[Start of section]
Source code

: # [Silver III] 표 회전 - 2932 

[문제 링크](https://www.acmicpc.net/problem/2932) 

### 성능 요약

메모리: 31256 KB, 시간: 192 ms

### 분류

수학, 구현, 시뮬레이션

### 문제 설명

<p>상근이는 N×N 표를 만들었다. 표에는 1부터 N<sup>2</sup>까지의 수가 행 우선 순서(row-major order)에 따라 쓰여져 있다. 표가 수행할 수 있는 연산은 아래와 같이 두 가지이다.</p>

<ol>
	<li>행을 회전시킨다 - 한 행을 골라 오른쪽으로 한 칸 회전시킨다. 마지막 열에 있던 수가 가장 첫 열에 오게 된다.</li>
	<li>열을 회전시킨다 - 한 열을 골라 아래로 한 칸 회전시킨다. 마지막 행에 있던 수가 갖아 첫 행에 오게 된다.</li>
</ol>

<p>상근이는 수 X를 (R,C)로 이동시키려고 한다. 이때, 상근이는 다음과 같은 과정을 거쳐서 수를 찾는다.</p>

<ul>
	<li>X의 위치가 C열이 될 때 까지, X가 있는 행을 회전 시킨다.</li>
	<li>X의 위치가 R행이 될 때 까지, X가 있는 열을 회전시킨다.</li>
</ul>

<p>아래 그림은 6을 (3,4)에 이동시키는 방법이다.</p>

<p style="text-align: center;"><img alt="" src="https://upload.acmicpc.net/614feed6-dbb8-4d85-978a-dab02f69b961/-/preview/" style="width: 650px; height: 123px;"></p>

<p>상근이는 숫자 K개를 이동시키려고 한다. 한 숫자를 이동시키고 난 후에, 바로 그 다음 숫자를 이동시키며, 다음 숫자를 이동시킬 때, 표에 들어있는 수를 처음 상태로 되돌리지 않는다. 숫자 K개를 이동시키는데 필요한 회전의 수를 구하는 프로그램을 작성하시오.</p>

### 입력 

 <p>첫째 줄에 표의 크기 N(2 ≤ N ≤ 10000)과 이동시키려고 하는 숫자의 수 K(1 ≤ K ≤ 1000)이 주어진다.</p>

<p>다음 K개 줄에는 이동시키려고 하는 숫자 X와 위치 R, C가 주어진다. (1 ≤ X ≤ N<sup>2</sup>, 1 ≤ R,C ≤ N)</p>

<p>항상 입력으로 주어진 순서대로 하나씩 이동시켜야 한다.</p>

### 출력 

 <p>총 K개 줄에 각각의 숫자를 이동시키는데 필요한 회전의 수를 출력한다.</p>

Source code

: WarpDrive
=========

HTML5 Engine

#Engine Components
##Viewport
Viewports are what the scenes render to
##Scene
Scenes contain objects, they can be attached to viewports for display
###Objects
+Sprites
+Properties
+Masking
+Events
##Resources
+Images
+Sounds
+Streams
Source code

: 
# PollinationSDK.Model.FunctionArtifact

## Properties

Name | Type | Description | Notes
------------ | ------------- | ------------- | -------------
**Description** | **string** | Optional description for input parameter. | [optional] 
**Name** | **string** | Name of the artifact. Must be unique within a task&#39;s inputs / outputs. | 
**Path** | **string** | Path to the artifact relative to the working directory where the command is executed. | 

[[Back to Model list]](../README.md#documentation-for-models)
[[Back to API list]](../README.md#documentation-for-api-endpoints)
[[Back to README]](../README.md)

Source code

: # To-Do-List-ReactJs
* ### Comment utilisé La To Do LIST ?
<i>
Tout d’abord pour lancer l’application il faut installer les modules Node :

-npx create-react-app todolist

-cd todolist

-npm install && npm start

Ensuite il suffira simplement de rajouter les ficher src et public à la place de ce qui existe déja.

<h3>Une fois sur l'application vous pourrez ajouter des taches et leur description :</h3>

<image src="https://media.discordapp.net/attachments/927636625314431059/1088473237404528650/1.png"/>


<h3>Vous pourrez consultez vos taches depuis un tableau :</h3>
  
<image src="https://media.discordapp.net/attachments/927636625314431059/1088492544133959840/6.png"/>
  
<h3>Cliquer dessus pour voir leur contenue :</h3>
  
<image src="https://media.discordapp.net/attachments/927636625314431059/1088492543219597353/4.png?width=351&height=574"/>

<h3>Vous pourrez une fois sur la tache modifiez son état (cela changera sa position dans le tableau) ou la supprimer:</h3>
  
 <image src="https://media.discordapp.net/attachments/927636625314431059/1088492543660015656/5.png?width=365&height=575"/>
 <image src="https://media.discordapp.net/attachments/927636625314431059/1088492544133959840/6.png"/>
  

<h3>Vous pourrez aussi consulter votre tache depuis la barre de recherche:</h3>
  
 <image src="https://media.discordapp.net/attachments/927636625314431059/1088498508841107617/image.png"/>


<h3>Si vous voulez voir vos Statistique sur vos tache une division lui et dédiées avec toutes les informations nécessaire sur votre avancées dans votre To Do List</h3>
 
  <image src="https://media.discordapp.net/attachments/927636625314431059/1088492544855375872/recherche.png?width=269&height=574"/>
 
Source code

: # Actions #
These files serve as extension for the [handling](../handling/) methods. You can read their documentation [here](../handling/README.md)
[End of section]
EXERCISE DESCRIPTION: Print each record again. Nothing may be left out.

WRITTEN SOLUTION:
Source code

: # [Silver III] 표 회전 - 2932 

[문제 링크](https://www.acmicpc.net/problem/2932) 

### 성능 요약

메모리: 31256 KB, 시간: 192 ms

### 분류

수학, 구현, 시뮬레이션

### 문제 설명

<p>상근이는 N×N 표를 만들었다. 표에는 1부터 N<sup>2</sup>까지의 수가 행 우선 순서(row-major order)에 따라 쓰여져 있다. 표가 수행할 수 있는 연산은 아래와 같이 두 가지이다.</p>

<ol>
	<li>행을 회전시킨다 - 한 행을 골라 오른쪽으로 한 칸 회전시킨다. 마지막 열에 있던 수가 가장 첫 열에 오게 된다.</li>
	<li>열을 회전시킨다 - 한 열을 골라 아래로 한 칸 회전시킨다. 마지막 행에 있던 수가 갖아 첫 행에 오게 된다.</li>
</ol>

<p>상근이는 수 X를 (R,C)로 이동시키려고 한다. 이때, 상근이는 다음과 같은 과정을 거쳐서 수를 찾는다.</p>

<ul>
	<li>X의 위치가 C열이 될 때 까지, X가 있는 행을 회전 시킨다.</li>
	<li>X의 위치가 R행이 될 때 까지, X가 있는 열을 회전시킨다.</li>
</ul>

<p>아래 그림은 6을 (3,4)에 이동시키는 방법이다.</p>

<p style="text-align: center;"><img alt="" src="https://upload.acmicpc.net/614feed6-dbb8-4d85-978a-dab02f69b961/-/preview/" style="width: 650px; height: 123px;"></p>

<p>상근이는 숫자 K개를 이동시키려고 한다. 한 숫자를 이동시키고 난 후에, 바로 그 다음 숫자를 이동시키며, 다음 숫자를 이동시킬 때, 표에 들어있는 수를 처음 상태로 되돌리지 않는다. 숫자 K개를 이동시키는데 필요한 회전의 수를 구하는 프로그램을 작성하시오.</p>

### 입력 

 <p>첫째 줄에 표의 크기 N(2 ≤ N ≤ 10000)과 이동시키려고 하는 숫자의 수 K(1 ≤ K ≤ 1000)이 주어진다.</p>

<p>다음 K개 줄에는 이동시키려고 하는 숫자 X와 위치 R, C가 주어진다. (1 ≤ X ≤ N<sup>2</sup>, 1 ≤ R,C ≤ N)</p>

<p>항상 입력으로 주어진 순서대로 하나씩 이동시켜야 한다.</p>

### 출력 

 <p>총 K개 줄에 각각의 숫자를 이동시키는데 필요한 회전의 수를 출력한다.</p>

Source code

: WarpDrive
=========

HTML5 Engine

#Engine Components
##Viewport
Viewports are what the scenes render to
##Scene
Scenes contain objects, they can be attached to viewports for display
###Objects
+Sprites
+Properties
+Masking
+Events
##Resources
+Images
+Sounds
+Streams
Source code

: 
# PollinationSDK.Model.FunctionArtifact

## Properties

Name | Type | Description | Notes
------------ | ------------- | ------------- | -------------
**Description** | **string** | Optional description for input parameter. | [optional] 
**Name** | **string** | Name of the artifact. Must be unique within a task&#39;s inputs / outputs. | 
**Path** | **string** | Path to the artifact relative to the working directory where the command is executed. | 

[[Back to Model list]](../README.md#documentation-for-models)
[[Back to API list]](../README.md#documentation-for-api-endpoints)
[[Back to README]](../README.md)

Source code

: # To-Do-List-ReactJs
* ### Comment utilisé La To Do LIST ?
<i>
Tout d’abord pour lancer l’application il faut installer les modules Node :

-npx create-react-app todolist

-cd todolist

-npm install && npm start

Ensuite il suffira simplement de rajouter les ficher src et public à la place de ce qui existe déja.

<h3>Une fois sur l'application vous pourrez ajouter des taches et leur description :</h3>

<image src="https://media.discordapp.net/attachments/927636625314431059/1088473237404528650/1.png"/>


<h3>Vous pourrez consultez vos taches depuis un tableau :</h3>
  
<image src="https://media.discordapp.net/attachments/927636625314431059/1088492544133959840/6.png"/>
  
<h3>Cliquer dessus pour voir leur contenue :</h3>
  
<image src="https://media.discordapp.net/attachments/927636625314431059/1088492543219597353/4.png?width=351&height=574"/>

<h3>Vous pourrez une fois sur la tache modifiez son état (cela changera sa position dans le tableau) ou la supprimer:</h3>
  
 <image src="https://media.discordapp.net/attachments/927636625314431059/1088492543660015656/5.png?width=365&height=575"/>
 <image src="https://media.discordapp.net/attachments/927636625314431059/1088492544133959840/6.png"/>
  

<h3>Vous pourrez aussi consulter votre tache depuis la barre de recherche:</h3>
  
 <image src="https://media.discordapp.net/attachments/927636625314431059/1088498508841107617/image.png"/>


<h3>Si vous voulez voir vos Statistique sur vos tache une division lui et dédiées avec toutes les informations nécessaire sur votre avancées dans votre To Do List</h3>
 
  <image src="https://media.discordapp.net/attachments/927636625314431059/1088492544855375872/recherche.png?width=269&height=574"/>
 
Source code

: # Actions #
These files serve as extension for the [handling](../handling/) methods. You can read their documentation [here](../handling/README.md)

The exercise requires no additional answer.